• **WHAT THIS TASK INVOLVES**:
Go through the material and return every line that contains the string "such".

━━━━━━━━━━━━━━━━━━━━━━━━━━━━━━

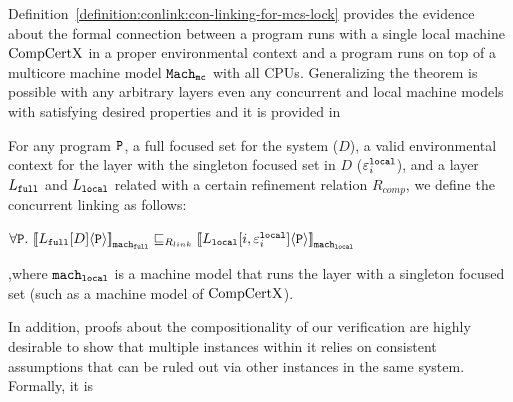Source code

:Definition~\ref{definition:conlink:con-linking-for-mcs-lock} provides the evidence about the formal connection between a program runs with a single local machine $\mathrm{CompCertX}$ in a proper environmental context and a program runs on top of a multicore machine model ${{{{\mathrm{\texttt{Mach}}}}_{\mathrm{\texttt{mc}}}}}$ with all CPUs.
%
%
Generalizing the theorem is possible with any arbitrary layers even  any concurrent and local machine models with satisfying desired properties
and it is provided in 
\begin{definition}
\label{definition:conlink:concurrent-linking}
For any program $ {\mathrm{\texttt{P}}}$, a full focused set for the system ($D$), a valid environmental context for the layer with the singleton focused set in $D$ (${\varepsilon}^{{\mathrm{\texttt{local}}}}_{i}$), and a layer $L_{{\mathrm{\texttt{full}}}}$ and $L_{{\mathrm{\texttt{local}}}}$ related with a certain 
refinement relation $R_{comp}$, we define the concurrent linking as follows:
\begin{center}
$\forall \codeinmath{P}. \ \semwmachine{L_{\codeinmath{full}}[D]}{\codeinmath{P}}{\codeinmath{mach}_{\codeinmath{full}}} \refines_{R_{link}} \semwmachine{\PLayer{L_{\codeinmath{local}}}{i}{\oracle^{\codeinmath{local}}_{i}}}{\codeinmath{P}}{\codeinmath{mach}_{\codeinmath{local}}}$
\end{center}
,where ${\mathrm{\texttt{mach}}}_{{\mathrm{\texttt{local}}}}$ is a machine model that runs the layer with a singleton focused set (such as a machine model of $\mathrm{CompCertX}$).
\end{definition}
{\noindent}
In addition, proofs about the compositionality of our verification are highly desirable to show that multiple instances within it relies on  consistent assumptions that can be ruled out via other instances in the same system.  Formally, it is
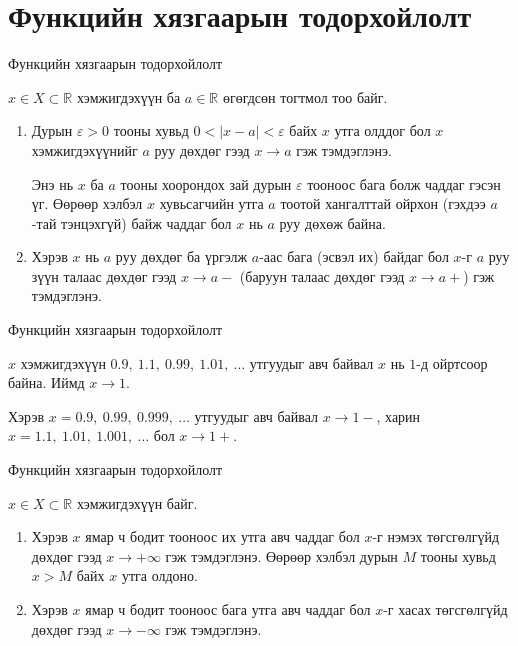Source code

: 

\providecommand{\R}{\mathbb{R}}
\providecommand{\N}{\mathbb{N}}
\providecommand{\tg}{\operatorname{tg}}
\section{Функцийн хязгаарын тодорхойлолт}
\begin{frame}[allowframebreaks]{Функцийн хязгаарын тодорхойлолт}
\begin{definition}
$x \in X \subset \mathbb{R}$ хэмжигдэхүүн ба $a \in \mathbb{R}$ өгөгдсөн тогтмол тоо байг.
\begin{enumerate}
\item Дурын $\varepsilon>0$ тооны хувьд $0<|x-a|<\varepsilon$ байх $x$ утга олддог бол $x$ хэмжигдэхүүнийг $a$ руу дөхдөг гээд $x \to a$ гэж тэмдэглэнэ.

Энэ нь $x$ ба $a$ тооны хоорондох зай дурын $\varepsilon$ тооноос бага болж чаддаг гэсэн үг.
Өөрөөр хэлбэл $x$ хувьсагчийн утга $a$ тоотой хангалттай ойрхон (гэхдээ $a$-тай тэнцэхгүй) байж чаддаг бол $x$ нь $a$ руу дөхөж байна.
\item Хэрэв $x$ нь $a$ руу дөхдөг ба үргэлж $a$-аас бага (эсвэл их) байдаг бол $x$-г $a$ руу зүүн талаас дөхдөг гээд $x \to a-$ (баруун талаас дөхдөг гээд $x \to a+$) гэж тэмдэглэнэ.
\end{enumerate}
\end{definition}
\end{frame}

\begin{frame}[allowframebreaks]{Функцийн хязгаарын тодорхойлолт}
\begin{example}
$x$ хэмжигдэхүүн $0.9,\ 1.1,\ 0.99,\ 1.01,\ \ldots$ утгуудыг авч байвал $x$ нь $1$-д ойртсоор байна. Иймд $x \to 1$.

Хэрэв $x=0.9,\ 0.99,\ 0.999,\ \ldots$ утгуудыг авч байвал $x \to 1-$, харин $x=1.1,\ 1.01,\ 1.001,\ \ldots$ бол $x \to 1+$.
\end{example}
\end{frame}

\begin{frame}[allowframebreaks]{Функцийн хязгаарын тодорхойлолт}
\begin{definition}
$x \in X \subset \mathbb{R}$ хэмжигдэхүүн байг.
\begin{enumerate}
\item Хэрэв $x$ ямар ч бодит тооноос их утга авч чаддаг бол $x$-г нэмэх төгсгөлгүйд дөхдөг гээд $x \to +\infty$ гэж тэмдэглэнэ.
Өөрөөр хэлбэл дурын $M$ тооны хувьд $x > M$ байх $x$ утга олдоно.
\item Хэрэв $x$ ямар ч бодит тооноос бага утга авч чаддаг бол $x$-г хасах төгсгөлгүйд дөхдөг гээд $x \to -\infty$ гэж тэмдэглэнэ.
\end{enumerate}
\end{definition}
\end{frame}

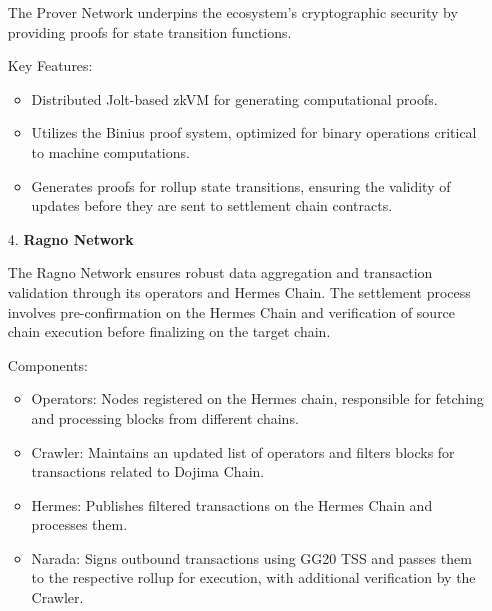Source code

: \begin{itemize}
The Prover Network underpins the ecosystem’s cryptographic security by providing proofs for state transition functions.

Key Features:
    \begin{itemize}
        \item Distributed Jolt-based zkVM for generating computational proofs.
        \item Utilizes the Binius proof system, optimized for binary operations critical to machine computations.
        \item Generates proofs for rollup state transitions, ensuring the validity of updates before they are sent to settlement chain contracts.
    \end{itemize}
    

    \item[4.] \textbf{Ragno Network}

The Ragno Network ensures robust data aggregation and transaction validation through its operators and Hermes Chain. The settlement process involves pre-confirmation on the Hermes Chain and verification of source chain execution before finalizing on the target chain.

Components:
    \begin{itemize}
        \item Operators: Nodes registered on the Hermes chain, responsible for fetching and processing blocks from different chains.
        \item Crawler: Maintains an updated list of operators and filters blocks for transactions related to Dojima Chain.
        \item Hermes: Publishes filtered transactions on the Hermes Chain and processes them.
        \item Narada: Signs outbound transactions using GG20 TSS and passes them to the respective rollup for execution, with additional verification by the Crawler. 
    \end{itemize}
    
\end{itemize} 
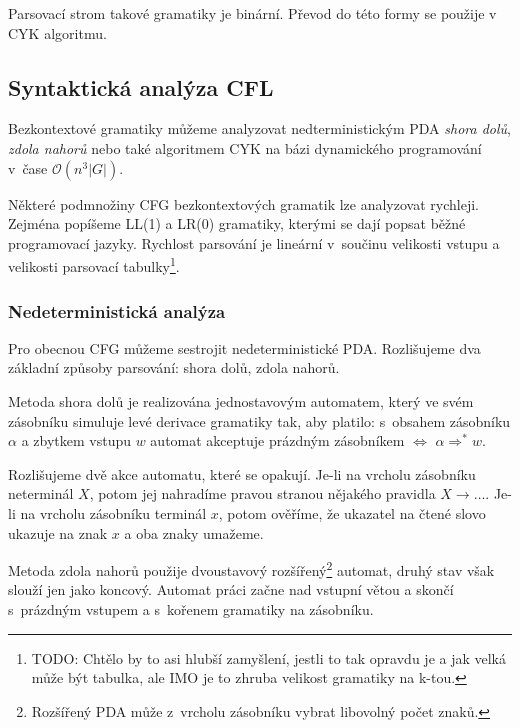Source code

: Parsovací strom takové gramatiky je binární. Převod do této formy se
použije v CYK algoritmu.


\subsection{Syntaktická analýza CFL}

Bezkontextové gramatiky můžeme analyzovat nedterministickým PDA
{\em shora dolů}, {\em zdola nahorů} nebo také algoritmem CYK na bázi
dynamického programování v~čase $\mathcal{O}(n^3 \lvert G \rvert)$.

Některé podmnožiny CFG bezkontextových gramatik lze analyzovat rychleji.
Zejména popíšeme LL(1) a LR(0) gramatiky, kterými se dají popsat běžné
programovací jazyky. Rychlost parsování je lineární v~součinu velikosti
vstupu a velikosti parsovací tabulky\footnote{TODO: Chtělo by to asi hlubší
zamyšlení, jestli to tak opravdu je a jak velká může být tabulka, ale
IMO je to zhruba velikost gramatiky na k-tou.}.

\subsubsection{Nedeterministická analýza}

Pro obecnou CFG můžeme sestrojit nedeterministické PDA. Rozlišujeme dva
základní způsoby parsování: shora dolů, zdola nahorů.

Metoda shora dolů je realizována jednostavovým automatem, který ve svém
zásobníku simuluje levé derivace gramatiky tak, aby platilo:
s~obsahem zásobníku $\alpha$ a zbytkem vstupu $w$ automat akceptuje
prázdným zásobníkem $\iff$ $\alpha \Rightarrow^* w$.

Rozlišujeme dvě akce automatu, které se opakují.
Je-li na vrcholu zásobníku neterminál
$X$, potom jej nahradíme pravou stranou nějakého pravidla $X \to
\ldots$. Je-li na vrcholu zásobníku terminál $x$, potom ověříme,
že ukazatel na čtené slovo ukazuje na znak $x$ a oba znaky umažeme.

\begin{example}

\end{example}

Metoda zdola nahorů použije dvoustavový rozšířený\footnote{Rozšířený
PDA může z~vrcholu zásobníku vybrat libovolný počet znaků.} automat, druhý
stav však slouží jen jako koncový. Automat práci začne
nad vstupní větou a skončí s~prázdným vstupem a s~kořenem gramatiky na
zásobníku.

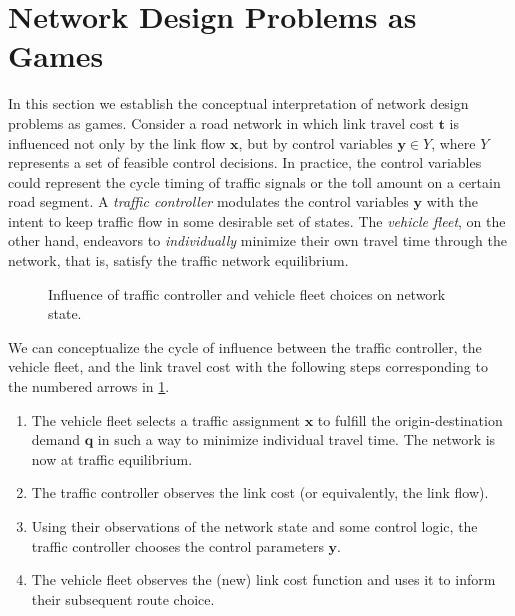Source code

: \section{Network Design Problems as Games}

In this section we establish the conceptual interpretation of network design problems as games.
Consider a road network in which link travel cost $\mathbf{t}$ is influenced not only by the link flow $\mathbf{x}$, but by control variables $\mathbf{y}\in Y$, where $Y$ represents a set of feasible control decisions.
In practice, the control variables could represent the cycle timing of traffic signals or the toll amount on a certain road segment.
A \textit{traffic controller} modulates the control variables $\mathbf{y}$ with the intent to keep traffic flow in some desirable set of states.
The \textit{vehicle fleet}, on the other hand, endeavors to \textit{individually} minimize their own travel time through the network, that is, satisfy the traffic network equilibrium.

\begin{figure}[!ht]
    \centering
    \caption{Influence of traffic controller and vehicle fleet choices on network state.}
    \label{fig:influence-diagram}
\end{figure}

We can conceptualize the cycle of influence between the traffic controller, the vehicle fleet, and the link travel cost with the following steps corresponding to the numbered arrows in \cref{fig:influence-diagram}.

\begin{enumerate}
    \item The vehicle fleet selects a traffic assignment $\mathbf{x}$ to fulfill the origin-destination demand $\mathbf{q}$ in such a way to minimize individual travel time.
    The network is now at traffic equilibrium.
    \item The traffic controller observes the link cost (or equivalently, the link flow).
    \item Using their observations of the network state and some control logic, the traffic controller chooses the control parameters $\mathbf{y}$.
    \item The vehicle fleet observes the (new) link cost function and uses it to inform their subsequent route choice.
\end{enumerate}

━━━━━━━━━━━━━━━━━━━━━━━━━━━━━━

• **WRITTEN SOLUTION**:
,where ${\mathrm{\texttt{mach}}}_{{\mathrm{\texttt{local}}}}$ is a machine model that runs the layer with a singleton focused set (such as a machine model of $\mathrm{CompCertX}$).
    \item The vehicle fleet selects a traffic assignment $\mathbf{x}$ to fulfill the origin-destination demand $\mathbf{q}$ in such a way to minimize individual travel time.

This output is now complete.